***** SOURCE INFORMATION

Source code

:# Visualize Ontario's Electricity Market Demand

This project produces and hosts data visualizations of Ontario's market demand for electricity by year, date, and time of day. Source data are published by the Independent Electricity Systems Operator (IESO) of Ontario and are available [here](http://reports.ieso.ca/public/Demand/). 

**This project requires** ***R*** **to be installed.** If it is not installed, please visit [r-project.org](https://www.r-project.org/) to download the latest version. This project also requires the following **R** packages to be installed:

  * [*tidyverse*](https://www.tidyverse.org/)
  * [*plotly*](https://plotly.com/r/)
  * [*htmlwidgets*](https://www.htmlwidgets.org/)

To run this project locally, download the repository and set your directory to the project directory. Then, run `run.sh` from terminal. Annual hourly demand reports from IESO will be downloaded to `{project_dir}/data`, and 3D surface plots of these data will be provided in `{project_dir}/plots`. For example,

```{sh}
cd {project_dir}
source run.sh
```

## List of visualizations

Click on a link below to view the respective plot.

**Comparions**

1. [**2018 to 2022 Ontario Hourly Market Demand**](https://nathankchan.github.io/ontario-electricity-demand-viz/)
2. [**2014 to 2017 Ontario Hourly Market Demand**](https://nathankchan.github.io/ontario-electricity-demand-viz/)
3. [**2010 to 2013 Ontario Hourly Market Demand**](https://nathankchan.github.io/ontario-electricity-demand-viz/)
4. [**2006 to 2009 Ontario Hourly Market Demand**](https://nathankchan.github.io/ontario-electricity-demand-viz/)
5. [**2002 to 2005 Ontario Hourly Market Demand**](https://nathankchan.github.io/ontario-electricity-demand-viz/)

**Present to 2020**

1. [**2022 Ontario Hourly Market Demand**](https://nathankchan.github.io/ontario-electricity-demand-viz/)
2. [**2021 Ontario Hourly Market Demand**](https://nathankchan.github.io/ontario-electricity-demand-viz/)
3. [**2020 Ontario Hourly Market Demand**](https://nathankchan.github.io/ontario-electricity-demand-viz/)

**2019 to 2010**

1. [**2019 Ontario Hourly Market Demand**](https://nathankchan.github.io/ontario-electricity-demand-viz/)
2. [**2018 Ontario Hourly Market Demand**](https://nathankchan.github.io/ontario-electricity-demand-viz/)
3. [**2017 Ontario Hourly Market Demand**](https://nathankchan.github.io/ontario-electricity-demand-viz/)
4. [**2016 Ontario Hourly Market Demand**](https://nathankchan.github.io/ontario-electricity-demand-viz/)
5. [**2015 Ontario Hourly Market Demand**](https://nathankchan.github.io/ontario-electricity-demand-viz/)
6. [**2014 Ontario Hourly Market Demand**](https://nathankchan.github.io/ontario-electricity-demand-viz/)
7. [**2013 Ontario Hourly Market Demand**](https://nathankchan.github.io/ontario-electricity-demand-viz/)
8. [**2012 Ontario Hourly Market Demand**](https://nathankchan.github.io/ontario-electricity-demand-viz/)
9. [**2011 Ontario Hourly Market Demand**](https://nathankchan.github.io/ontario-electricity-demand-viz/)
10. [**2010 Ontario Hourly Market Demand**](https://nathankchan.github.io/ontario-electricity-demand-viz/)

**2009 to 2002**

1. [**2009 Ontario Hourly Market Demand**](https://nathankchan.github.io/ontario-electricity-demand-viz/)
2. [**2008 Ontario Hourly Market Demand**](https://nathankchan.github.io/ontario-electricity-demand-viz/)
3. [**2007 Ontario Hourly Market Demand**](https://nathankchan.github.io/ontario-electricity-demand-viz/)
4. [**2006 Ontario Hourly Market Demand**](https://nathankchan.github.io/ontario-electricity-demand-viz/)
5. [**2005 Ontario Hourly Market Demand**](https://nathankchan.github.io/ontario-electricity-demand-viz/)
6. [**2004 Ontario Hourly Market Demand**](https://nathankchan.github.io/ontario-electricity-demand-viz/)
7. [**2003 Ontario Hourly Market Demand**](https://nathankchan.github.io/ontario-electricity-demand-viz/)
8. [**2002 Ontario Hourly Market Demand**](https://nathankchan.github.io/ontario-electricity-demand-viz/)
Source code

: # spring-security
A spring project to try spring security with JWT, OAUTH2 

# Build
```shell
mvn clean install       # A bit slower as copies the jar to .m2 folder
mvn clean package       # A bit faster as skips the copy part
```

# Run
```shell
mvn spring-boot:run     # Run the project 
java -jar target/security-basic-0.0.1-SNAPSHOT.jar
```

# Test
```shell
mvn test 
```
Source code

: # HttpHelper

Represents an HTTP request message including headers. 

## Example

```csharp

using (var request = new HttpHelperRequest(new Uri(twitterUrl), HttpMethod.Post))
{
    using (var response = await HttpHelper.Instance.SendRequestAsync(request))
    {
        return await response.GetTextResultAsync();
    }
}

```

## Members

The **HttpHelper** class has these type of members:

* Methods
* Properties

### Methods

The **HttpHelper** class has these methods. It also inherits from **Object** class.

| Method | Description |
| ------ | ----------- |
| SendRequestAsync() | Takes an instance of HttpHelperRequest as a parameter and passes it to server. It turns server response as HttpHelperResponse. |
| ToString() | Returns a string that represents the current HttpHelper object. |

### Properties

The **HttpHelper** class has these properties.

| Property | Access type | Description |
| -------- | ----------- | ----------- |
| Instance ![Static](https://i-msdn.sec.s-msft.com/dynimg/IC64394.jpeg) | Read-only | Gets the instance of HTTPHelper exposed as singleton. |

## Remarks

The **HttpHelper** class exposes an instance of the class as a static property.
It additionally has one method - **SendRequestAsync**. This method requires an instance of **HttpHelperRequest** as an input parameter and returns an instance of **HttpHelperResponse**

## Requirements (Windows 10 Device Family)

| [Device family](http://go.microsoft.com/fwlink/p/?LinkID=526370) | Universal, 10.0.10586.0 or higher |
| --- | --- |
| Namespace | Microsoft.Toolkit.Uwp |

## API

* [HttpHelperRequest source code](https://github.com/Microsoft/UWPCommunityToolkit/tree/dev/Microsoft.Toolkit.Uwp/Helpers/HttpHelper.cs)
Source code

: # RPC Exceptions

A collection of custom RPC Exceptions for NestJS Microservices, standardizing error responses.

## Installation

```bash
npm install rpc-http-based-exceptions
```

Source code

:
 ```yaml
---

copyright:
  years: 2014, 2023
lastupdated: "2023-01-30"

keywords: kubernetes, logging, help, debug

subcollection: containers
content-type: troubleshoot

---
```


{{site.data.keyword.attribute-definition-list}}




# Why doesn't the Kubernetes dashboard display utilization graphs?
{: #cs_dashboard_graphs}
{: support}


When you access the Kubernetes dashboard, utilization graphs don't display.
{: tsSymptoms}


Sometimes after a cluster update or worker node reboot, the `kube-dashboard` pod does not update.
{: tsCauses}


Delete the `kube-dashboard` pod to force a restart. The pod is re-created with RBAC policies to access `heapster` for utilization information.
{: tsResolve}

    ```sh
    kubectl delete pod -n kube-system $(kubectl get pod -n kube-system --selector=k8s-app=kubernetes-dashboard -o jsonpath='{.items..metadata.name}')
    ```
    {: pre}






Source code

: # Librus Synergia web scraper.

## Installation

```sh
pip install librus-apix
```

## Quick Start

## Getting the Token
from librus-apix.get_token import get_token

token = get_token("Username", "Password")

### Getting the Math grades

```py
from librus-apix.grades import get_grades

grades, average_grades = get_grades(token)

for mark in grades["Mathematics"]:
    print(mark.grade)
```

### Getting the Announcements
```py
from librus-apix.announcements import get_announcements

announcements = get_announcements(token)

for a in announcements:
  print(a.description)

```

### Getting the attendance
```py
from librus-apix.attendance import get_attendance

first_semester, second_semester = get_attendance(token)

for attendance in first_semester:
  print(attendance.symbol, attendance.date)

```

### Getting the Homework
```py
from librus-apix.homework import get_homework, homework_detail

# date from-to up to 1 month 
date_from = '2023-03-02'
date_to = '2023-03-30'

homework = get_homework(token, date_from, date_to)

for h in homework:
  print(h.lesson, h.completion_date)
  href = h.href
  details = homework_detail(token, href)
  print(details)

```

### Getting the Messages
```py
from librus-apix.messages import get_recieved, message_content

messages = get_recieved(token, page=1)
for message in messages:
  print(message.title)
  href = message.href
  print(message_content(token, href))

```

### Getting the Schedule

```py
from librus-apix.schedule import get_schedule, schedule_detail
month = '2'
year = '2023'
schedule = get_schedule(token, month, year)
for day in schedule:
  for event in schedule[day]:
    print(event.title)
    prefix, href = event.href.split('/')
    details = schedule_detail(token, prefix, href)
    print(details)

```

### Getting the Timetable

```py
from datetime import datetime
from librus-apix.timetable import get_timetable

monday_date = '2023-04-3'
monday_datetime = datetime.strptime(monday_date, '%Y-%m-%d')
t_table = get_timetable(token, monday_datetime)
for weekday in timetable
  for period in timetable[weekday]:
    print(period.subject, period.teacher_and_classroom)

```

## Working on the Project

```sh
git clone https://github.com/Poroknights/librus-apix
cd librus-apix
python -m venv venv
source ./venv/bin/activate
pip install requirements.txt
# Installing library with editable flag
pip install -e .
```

**********

**TASK BRIEF**. Show each line of the records above containing "month".

**TASK RESULT**.
# date from-to up to 1 month 
month = '2'
schedule = get_schedule(token, month, year)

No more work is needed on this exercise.